9 de Julio
Jueves XIV Ordinario
Equipo
de Liturgia
Mercabá, 9 julio 2026
Lectio
1 Cuando Israel era niño, yo lo amé, y de Egipto llamé a mi hijo. 3 Yo enseñé a andar a Efraín, y lo llevé en mis brazos. Con todo, ellos no han comprendido que era yo quien los cuidaba. 4 Con cuerdas de ternura y lazos de amor los atraía, y fui para ellos como quien alza un niño hasta sus mejillas y se inclina hasta él para darle de comer. 8 El corazón me da un vuelco, y todas mis entrañas se estremecen. 9 No dejaré correr el ardor de mi ira, no volveré a destruir a Efraín, porque yo soy Dios, no un hombre. Yo soy el Santo y no me complazco en destruir (Os 11, 1.3-4.8-9).
El texto presente de Oseas figura entre los más importantes de todo el AT, en orden a la revelación de la naturaleza del Dios amor. Si en el cap. 2 el lenguaje nos revela a un Dios esposo, aquí cambia el registro, y el amor de Dios es el de un padre tiernísimo que recuerda a su hijo los días lejanos en que, arrancándolo de la esclavitud de Egipto, lo llevó suavemente de la mano.

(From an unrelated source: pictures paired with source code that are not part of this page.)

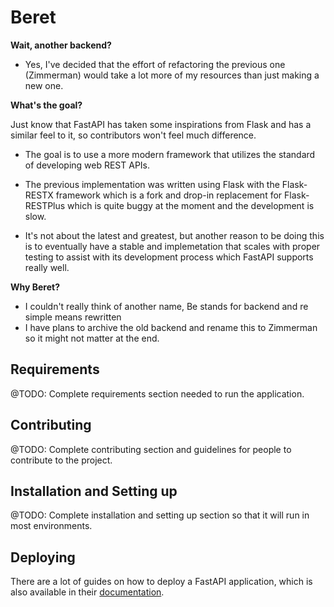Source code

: # Beret

**Wait, another backend?**

- Yes, I've decided that the effort of refactoring the previous one (Zimmerman) would take a lot more
of my resources than just making a new one.

**What's the goal?**

Just know that FastAPI has taken some inspirations from Flask and has a similar feel to it, so contributors won't feel much difference.

- The goal is to use a more modern framework that utilizes the standard of developing web REST APIs.

- The previous implementation was written using Flask
with the Flask-RESTX framework which is a fork and drop-in replacement for Flask-RESTPlus which is quite buggy at the moment and the development is slow.

- It's not about the latest and greatest, but another reason to be doing this is to eventually have a stable and implemetation that scales with proper testing to assist with its development process which FastAPI supports really well.

**Why Beret?**

- I couldn't really think of another name, Be stands for
backend and re simple means rewritten
- I have plans to archive the old backend and rename this to Zimmerman so it might not matter at the end.


## Requirements

@TODO: Complete requirements section needed to run the application.

## Contributing

@TODO: Complete contributing section and guidelines for people to contribute to the project.

## Installation and Setting up

@TODO: Complete installation and setting up section so that it will run in most environments.

## Deploying

There are a lot of guides on how to deploy a FastAPI application, which is also available in their [documentation](https://fastapi.tiangolo.com/deployment/).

El pueblo había ido continuamente por el camino de la idolatría, pero Dios estaba siempre para volverlo a coger en brazos, para expresarle su amor, para estrecharlo en sus lazos de bondad, para tocar las fibras más secretas de la humana sed de ser amados.
Dios hubieran podido persuadirle a través de la fuerza, pero prefirió hacerlo a través de la fidelidad y la misericordia. Como dice Weiser, "la delicada interioridad del amor de Dios, y su fuerza apasionada, no han sido percibidas ni representadas por ningún otro profeta como por Oseas".
Existe en estos versículos una voluntad de salvación por parte de Dios, que supera con mucho la indignación por el alienante "ir a la deriva" del hombre. Todo el texto (en el que vuelve bastantes veces el verbo judío que significa amar) subraya la absoluta prioridad del amor de Dios al hombre.
El amor del hombre a Dios, en la Biblia, viene después, y aparece aquí con una cierta vacilación, como para expresar la impotencia del "corazón endurecido" que, sólo cuando es alcanzado y penetrado por el Espíritu, puede convertirse en "corazón de carne", capaz de amar a Dios y a los hermanos (Ez 36,26).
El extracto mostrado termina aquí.